Learning about fraud, its causes, and ways to prevent it includes examining who is committing fraud. Is fraud committed by inherently bad people? Or are people generally honest, but sometimes tempted to steal by outside forces?

From the book:

Aren’t people who commit fraud all the same? They’re dishonest types who are greedy by nature. They are deceitful in general, so by hiring honest people, companies are protected from theft. Right? Wrong.

Those who commit occupational fraud tend to have many similar characteristics, but they’re not all quite as easy to spot or as common as implied above. Understanding what motivates employees to steal from companies is the key to detecting and preventing internal fraud. Understanding the opportunities available for fraud at the various employment levels is helpful as well. Knowledge is power, and although just knowing about thieves and their characteristics won’t stop them, it is certainly a step in the right direction toward improving fraud prevention efforts and internal controls.

Position Equals Power

The amount of money lost to an internal corporate fraud is most significantly influenced by the perpetrator’s position in the organization. When we look at various characteristics of those committing fraud, this makes sense, because access creates opportunity. Typically, the higher a person moves in a company, the greater access she or he is granted to information, assets, data, and people.

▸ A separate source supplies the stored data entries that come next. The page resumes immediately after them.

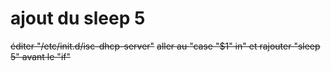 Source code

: # ajout du sleep 5

~~éditer "/etc/init.d/isc-dhcp-server"~~
~~aller au "case \"$1\" in" et rajouter "sleep 5" avant le "if"~~

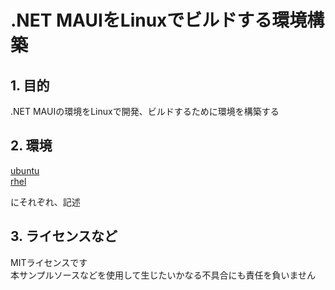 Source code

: # .NET MAUIをLinuxでビルドする環境構築

## 1. 目的

.NET MAUIの環境をLinuxで開発、ビルドするために環境を構築する

## 2. 環境

[ubuntu](ubuntu/README.md)  
[rhel](rhel/README.md)  

にそれぞれ、記述

## 3. ライセンスなど

MITライセンスです  
本サンプルソースなどを使用して生じたいかなる不具合にも責任を負いません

That creates more opportunities to commit fraud.

Men and women commit a fairly equal number of frauds at work. The most recent ACFE survey indicated that 61% of fraud schemes were perpetrated by men, while 39% were committed by women.19 The 2004 ACFE survey put the differential at 53% committed by men and 47% committed by women,20 while the 2002 survey cited that internal fraud were committed 54% by men and 47% by women.21 These differences are not terribly significant. Overall, the consensus is that men and women participate in a fairly equal number of fraud schemes.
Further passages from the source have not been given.